Task to complete:
Give the lines again exactly as they appear, beginning at the one with "- [ ] Timely email notifications" and ending at the last line of the records.

Material shown:
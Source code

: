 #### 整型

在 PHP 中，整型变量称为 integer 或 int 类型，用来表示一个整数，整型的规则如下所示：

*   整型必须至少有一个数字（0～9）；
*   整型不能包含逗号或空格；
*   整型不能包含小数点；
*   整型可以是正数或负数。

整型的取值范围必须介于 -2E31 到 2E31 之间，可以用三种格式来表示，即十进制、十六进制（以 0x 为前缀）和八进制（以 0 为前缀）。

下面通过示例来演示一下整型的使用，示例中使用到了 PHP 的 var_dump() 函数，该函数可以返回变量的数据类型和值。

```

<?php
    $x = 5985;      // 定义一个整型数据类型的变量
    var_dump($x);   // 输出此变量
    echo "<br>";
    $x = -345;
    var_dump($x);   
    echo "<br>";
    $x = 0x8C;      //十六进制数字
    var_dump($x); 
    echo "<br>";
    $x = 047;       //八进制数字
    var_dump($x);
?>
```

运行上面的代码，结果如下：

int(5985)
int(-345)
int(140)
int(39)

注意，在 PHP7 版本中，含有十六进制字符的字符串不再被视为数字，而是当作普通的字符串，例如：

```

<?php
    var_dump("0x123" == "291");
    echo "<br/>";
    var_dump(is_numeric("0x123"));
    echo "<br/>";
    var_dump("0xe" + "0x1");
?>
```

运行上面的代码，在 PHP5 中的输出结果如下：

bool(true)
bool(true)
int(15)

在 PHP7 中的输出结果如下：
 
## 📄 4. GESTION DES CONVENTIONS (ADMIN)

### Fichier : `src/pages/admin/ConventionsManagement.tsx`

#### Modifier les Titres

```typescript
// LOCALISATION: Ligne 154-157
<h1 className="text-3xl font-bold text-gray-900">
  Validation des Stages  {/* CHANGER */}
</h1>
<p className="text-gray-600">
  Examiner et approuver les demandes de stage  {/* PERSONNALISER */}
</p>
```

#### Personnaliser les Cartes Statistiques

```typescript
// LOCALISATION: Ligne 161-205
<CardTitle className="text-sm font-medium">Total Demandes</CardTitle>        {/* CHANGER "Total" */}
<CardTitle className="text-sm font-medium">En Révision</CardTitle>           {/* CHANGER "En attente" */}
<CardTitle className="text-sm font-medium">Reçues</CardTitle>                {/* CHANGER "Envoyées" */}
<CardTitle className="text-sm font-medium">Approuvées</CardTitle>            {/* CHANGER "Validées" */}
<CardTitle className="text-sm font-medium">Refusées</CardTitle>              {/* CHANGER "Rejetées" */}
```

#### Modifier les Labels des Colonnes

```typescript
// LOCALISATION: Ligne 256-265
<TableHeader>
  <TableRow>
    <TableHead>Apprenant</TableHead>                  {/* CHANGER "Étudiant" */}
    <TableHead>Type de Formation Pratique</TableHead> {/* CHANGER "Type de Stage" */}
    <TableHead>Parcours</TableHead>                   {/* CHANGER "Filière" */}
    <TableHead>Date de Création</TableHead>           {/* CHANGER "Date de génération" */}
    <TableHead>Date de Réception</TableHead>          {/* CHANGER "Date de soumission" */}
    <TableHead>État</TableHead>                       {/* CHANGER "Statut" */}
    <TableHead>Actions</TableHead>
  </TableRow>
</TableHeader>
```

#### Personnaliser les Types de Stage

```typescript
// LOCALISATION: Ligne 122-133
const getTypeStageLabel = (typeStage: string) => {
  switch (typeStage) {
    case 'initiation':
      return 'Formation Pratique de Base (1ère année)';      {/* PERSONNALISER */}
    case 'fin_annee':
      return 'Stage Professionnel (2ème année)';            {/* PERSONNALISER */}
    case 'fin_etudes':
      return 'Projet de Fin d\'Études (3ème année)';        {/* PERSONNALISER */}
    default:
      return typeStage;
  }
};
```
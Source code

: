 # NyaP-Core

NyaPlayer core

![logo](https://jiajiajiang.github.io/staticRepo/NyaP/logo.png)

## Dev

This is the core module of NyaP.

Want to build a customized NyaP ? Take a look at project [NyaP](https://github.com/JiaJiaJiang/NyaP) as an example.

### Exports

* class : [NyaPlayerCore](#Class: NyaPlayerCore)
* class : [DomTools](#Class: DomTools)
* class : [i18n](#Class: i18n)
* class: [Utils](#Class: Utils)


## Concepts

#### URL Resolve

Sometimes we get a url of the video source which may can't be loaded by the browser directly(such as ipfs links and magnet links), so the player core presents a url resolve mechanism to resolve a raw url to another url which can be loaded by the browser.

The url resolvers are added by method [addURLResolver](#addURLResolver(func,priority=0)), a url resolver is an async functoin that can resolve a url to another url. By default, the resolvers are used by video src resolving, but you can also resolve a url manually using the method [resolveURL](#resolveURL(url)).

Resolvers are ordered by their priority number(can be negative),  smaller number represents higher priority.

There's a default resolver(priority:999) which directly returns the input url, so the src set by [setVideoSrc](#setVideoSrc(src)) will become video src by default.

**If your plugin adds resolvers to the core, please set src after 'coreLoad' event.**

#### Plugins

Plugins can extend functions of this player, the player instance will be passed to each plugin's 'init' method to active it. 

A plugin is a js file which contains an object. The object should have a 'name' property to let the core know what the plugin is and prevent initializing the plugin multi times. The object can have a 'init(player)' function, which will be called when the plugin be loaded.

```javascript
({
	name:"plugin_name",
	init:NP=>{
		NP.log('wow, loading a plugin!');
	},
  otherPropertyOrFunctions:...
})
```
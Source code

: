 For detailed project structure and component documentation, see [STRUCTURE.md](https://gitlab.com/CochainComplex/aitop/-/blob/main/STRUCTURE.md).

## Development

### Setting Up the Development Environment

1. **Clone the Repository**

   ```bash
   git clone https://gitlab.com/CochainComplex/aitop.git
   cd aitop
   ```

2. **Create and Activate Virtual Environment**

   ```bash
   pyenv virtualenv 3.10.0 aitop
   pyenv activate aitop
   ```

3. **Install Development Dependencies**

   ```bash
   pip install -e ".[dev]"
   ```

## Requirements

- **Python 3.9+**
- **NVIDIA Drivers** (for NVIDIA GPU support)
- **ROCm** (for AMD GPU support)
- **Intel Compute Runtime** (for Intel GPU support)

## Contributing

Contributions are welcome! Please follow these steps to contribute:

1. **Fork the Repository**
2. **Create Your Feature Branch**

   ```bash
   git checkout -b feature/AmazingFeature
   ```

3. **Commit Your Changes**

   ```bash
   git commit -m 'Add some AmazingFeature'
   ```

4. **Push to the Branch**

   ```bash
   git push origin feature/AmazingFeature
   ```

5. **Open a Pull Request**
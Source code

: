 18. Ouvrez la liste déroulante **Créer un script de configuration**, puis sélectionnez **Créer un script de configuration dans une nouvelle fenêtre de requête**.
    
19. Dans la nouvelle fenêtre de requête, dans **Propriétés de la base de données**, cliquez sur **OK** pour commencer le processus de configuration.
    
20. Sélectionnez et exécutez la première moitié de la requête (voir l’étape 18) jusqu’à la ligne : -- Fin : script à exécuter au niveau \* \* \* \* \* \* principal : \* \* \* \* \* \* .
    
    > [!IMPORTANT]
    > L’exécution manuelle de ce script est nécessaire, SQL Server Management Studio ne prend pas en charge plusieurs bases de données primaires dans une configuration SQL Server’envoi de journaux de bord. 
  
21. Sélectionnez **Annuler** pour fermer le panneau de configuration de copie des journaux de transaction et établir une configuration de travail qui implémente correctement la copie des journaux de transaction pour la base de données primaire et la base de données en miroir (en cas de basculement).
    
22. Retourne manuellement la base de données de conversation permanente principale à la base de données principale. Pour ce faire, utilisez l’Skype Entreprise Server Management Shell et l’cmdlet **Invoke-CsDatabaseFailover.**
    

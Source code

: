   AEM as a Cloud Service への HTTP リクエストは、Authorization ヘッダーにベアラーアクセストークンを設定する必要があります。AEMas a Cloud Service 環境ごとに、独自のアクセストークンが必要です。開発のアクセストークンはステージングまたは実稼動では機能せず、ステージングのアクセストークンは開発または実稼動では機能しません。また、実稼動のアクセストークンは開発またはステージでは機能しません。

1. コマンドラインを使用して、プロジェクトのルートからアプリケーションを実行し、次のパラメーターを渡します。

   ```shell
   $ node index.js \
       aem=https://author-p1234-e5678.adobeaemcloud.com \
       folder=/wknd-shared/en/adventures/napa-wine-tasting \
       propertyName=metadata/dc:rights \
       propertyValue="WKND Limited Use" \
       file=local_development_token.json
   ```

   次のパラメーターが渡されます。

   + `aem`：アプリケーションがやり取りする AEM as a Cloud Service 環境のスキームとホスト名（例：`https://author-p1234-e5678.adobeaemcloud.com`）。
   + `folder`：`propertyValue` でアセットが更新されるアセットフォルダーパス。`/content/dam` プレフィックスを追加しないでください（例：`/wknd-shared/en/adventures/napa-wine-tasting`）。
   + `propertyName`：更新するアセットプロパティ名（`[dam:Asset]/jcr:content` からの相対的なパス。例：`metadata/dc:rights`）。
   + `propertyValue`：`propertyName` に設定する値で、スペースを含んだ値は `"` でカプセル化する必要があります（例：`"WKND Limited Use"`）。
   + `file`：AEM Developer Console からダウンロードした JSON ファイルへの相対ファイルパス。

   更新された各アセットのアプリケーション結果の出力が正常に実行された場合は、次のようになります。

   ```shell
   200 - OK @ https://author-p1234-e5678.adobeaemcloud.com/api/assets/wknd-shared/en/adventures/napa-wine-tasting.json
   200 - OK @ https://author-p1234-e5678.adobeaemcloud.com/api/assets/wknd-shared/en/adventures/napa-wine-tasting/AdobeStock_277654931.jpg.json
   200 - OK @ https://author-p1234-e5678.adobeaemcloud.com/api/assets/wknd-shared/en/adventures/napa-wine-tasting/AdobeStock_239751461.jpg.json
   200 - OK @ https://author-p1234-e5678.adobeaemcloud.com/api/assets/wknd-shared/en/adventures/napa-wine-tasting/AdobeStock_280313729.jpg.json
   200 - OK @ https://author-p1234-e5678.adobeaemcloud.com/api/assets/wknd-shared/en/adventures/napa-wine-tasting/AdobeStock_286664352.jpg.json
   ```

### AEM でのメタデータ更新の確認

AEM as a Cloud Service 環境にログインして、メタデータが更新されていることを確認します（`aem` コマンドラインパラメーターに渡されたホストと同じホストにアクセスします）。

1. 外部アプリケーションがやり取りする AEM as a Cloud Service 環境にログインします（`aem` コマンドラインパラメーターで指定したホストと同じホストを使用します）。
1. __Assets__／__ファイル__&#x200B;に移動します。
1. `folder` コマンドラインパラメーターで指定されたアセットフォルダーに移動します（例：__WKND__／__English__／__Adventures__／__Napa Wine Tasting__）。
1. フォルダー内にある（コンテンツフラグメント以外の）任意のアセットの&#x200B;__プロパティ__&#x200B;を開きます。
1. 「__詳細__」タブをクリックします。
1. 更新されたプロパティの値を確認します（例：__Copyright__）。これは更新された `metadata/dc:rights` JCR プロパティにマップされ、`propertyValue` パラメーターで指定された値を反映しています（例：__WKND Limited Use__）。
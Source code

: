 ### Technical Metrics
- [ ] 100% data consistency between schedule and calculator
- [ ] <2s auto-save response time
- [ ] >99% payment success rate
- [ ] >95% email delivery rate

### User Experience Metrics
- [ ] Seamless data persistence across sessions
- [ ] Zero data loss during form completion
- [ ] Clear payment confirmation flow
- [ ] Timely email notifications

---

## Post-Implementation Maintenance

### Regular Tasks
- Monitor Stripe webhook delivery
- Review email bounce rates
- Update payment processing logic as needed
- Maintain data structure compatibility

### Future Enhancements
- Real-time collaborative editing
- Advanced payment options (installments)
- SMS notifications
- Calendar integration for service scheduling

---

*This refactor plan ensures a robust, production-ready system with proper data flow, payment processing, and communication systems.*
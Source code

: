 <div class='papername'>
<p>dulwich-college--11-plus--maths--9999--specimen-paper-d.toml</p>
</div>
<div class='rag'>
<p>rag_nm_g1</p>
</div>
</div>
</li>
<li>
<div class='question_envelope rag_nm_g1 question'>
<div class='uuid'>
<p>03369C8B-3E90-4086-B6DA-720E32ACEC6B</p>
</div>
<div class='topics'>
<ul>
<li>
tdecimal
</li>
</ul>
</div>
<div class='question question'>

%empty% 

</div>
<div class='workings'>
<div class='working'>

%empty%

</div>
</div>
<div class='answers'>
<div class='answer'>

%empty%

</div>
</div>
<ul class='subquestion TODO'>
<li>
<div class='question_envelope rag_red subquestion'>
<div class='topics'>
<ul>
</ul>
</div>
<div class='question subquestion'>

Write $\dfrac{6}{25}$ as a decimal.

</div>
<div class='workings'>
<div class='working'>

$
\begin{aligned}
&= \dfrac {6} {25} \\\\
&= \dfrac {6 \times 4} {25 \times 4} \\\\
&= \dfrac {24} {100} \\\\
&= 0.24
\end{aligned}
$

Task result:
- [ ] Timely email notifications

---

## Post-Implementation Maintenance

### Regular Tasks
- Monitor Stripe webhook delivery
- Review email bounce rates
- Update payment processing logic as needed
- Maintain data structure compatibility

### Future Enhancements
- Real-time collaborative editing
- Advanced payment options (installments)
- SMS notifications
- Calendar integration for service scheduling

---

*This refactor plan ensures a robust, production-ready system with proper data flow, payment processing, and communication systems.*
Source code

: <div class='papername'>
<p>dulwich-college--11-plus--maths--9999--specimen-paper-d.toml</p>
</div>
<div class='rag'>
<p>rag_nm_g1</p>
</div>
</div>
</li>
<li>
<div class='question_envelope rag_nm_g1 question'>
<div class='uuid'>
<p>03369C8B-3E90-4086-B6DA-720E32ACEC6B</p>
</div>
<div class='topics'>
<ul>
<li>
tdecimal
</li>
</ul>
</div>
<div class='question question'>

%empty% 

</div>
<div class='workings'>
<div class='working'>

%empty%

</div>
</div>
<div class='answers'>
<div class='answer'>

%empty%

</div>
</div>
<ul class='subquestion TODO'>
<li>
<div class='question_envelope rag_red subquestion'>
<div class='topics'>
<ul>
</ul>
</div>
<div class='question subquestion'>

Write $\dfrac{6}{25}$ as a decimal.

</div>
<div class='workings'>
<div class='working'>

$
\begin{aligned}
&= \dfrac {6} {25} \\\\
&= \dfrac {6 \times 4} {25 \times 4} \\\\
&= \dfrac {24} {100} \\\\
&= 0.24
\end{aligned}
$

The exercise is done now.